There had been complaints about Rodney Stuckey's impact, or lack thereof, during the Pistons' 0-8 start this season. Well, the "Stuckey-haters" got their wish Wednesday against Philadelphia as Stuckey sat out of the line-up with the flu. The result? The Pistons won their first game of the season. Rookie Kyle Singler started in place of Stuckey, and the rookie made the most of his first career NBA start by scoring 16 points, grabbing four rebounds and holding Jason Richardson to nine points. Seeing as how Stuckey was the only thing missing from the Pistons' first victory, reporters in the post game locker room couldn't stop asking Lawrence Frank if Singler would remain the starting shooting guard. Frank was vague and dismissive of the question, but now it seems that Rodney Stuckey has provided everyone with a clear answer.

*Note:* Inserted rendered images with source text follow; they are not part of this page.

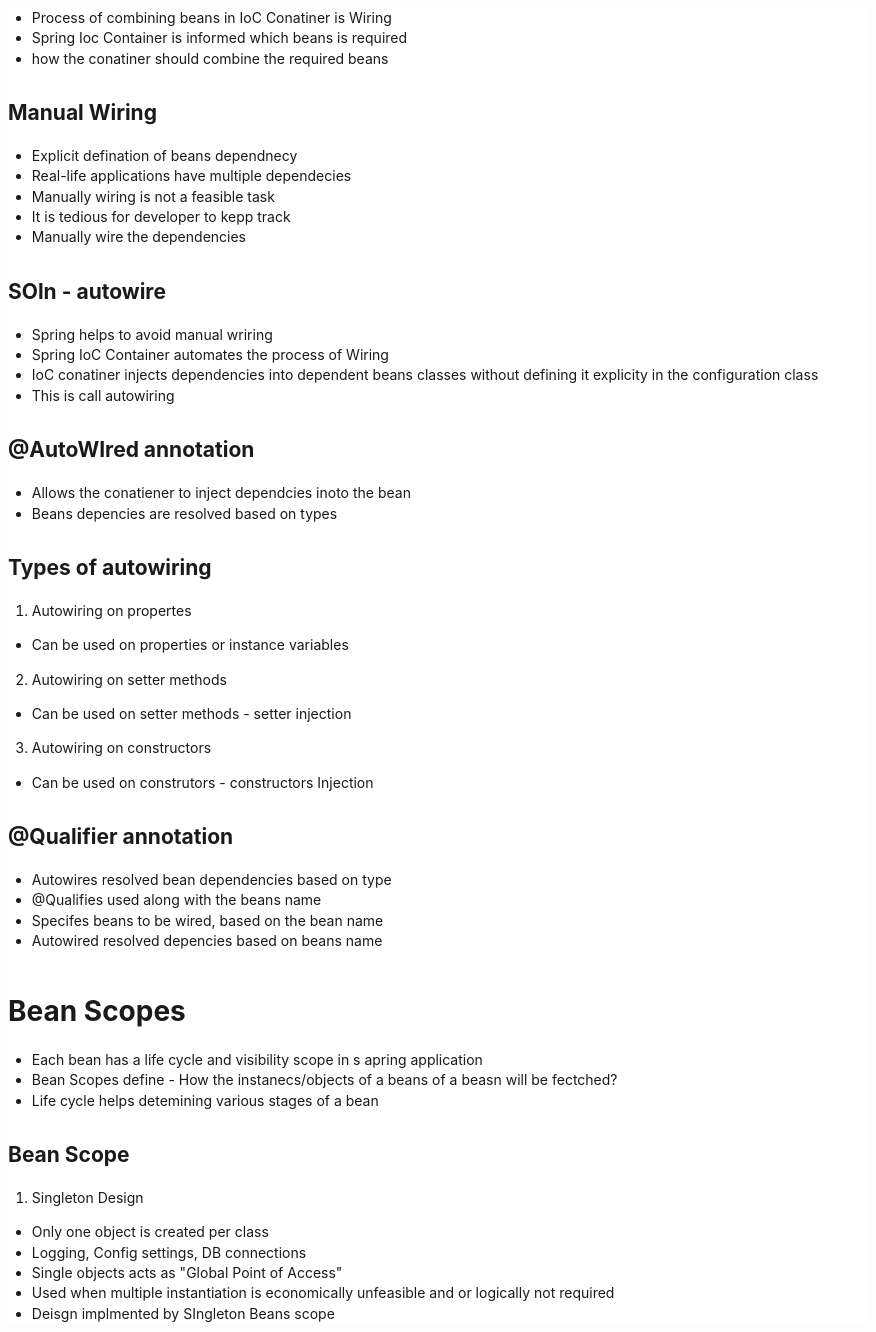 
- Process of combining beans in IoC Conatiner is Wiring
- Spring Ioc Container is informed which beans is required
- how the conatiner should combine the required beans

## Manual Wiring
- Explicit defination of beans dependnecy
- Real-life applications have multiple dependecies
- Manually wiring is not a feasible task
- It is tedious for developer to kepp track
- Manually wire the dependencies

## SOln - autowire
- Spring helps to avoid manual wriring
- Spring IoC Container automates the process of Wiring
- IoC conatiner injects dependencies into dependent beans classes without defining it explicity in the configuration class
- This is call autowiring

## @AutoWIred annotation

- Allows the conatiener to inject dependcies inoto the bean
- Beans depencies are resolved based on types

## Types of autowiring

1. Autowiring on propertes
- Can be used on properties or instance variables
2. Autowiring on setter methods 
- Can be used on setter methods - setter injection
3. Autowiring on constructors
- Can be used on construtors - constructors Injection

## @Qualifier annotation
- Autowires resolved bean dependencies based on type
- @Qualifies used along with the beans name
- Specifes beans to be wired, based on the bean name
- Autowired resolved depencies based on beans name

# Bean Scopes
- Each bean has a life cycle and visibility scope in s apring application
- Bean Scopes define - How the instanecs/objects of a beans of a beasn will be fectched?
- Life cycle helps detemining various stages of a bean

## Bean Scope 
1. Singleton Design
- Only one object is created per class
- Logging, Config settings, DB connections
- Single objects acts as "Global Point of Access"
- Used when multiple instantiation is economically unfeasible and or logically not required
- Deisgn implmented by SIngleton Beans scope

Sometimes written off as a score-first guard, one incapable of making his teammates better, Rodney Stuckey proved himself to be the ultimate team player earlier today. Meeting with Lawrence Frank, Stuckey told the Pistons head coach that he was ok with coming off the bench and suggested that Singler remain the starter for tonight's game against Orlando. Vince Ellis of the Detroit Free Press was there for Stuckey's reaction:
“Yeah, anything to try and help the team win, I’ll sacrifice,” Stuckey said. “I just want to win. Try to switch stuff up and come off the bench and just be aggressive with the second unit.”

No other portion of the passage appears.